Una mañana de milnovecientosnoventaydos, Camilo sufrió el último sueño de aquella jornada onírica, matutina y fantasmal. Y en su quimera se decía, con irreconocible voz, que su familia había muerto.
De un salto abandonó las sábanas, dejando tras de sí la pequeña biblioteca de hierro, la mesa ratona y la puerta de su habitación. Al llegar al living de su hogar quedó estupefacto ante lo que, por desgracia, tuvo que ver: su padre y sus hermanos miraban televisión en ocioso y lánguido silencio, mientras su madre planchaba, callada, la ropa de todos al son de sus amargos mates.

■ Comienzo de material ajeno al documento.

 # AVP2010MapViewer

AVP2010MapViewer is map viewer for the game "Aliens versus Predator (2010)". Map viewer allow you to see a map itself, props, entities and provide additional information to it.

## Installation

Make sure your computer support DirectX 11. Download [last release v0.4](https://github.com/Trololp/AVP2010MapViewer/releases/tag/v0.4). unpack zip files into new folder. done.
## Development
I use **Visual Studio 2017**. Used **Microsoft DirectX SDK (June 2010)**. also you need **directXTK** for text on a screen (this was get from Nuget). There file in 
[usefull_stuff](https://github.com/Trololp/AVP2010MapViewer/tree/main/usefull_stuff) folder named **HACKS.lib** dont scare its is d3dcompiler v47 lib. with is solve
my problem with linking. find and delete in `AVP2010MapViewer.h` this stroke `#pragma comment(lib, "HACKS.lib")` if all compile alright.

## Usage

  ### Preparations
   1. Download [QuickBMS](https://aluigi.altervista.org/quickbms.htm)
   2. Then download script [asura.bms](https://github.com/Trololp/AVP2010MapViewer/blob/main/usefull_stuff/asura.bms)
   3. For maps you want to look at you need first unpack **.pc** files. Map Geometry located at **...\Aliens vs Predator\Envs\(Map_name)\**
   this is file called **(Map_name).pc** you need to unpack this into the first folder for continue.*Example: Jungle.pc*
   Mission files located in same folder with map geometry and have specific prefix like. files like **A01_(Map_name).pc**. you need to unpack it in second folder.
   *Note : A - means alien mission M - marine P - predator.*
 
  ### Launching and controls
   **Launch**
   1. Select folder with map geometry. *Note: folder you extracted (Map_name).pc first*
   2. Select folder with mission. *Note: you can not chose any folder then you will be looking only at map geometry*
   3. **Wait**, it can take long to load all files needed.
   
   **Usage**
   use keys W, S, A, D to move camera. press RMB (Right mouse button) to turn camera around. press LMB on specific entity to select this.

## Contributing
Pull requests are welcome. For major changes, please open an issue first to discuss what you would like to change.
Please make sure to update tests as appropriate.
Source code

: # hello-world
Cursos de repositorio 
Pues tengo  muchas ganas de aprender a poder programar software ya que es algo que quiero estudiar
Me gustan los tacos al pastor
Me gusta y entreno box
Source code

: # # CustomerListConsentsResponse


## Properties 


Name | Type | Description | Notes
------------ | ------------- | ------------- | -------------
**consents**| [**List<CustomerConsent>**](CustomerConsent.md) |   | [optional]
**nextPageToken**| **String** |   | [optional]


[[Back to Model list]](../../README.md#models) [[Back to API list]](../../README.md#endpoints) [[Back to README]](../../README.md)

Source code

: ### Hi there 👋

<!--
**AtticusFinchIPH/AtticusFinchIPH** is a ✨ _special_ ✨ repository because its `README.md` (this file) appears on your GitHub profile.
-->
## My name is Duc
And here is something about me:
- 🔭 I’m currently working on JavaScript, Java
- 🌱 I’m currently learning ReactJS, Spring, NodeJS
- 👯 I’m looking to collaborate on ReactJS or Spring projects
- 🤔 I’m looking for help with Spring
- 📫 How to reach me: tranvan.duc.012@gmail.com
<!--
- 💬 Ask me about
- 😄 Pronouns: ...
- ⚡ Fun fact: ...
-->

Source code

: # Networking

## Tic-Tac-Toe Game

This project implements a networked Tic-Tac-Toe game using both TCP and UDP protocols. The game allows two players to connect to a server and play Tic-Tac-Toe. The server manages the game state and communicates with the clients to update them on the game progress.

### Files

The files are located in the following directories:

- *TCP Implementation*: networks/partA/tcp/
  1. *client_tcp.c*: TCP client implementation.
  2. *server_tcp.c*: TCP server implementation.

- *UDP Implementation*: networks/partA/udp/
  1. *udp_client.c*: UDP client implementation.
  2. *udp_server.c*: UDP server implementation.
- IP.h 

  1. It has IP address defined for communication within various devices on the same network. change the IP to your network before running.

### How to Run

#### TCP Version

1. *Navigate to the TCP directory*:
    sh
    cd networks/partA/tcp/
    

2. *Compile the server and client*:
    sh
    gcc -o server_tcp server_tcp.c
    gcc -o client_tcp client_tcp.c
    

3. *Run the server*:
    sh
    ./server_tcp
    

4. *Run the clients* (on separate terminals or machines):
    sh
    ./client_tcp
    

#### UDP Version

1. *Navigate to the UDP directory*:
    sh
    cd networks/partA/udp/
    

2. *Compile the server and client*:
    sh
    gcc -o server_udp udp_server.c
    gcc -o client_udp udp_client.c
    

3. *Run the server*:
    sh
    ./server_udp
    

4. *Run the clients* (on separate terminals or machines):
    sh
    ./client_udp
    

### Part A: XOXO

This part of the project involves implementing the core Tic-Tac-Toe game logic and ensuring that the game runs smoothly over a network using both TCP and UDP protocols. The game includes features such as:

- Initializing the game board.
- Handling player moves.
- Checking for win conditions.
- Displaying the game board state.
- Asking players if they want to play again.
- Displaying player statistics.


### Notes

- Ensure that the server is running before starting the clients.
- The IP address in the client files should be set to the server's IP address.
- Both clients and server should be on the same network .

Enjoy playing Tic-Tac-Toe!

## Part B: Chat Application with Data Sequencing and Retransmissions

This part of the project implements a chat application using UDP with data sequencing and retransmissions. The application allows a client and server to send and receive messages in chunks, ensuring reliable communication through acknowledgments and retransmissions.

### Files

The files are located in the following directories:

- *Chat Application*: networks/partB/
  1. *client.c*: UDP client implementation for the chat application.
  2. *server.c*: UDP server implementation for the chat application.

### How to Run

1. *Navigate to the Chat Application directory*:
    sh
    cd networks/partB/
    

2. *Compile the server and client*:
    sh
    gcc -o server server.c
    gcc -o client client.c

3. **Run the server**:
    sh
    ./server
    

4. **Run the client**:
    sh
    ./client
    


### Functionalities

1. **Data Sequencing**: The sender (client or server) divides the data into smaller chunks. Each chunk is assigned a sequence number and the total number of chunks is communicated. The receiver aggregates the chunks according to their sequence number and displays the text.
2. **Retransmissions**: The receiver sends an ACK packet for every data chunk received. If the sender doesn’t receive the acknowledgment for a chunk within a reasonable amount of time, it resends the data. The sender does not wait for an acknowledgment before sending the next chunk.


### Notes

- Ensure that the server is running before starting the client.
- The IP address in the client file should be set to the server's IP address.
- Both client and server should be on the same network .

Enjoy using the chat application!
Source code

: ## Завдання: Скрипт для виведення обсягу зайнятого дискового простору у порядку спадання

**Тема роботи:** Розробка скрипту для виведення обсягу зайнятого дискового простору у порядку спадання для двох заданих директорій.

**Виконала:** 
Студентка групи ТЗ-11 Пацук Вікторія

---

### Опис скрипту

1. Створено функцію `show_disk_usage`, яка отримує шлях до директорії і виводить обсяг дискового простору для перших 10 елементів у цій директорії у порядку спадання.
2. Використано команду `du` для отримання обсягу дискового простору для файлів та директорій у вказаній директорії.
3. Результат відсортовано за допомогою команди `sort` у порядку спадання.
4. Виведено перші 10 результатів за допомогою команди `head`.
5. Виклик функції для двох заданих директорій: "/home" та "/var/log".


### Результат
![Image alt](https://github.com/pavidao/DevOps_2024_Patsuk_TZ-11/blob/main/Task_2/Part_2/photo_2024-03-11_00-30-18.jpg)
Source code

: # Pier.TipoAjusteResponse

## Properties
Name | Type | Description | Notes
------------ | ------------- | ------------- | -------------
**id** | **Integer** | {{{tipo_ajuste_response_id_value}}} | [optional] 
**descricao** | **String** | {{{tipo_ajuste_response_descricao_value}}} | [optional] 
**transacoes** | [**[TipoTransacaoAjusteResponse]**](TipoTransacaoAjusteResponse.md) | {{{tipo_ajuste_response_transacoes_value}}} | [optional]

Perplejo, con su mano izquierda sosteniendo una de sus pesadas sienes, volvió a la cama con la misma tristeza que supo cobijarlo la noche anterior. Se recostó lenta, muy lentamente boca arriba, con sus brazos y su cuerpo vencidos... Nada quedaba por hacer. Todo estaba ya dicho: su familia había muerto.
De un salto abandonó las sábanas, dejando tras de sí la pequeña biblioteca de hierro, la mesa ratona y la puerta de su habitación. Al llegar al living de su hogar quedó estupefacto ante lo que, por desgracia, tuvo que ver: su padre y sus hermanos miraban televisión en ocioso y lánguido silencio, mientras su madre planchaba, callada, la ropa de todos al son de sus amargos mates.
Perplejo, con su mano izquierda sosteniendo una de sus pesadas sienes, volvió a la cama con la misma tristeza que supo cobijarlo la noche anterior. Se recostó lenta, muy lentamente boca arriba, con sus brazos y su cuerpo vencidos... Nada quedaba por hacer. Todo estaba ya dicho: su familia había muerto.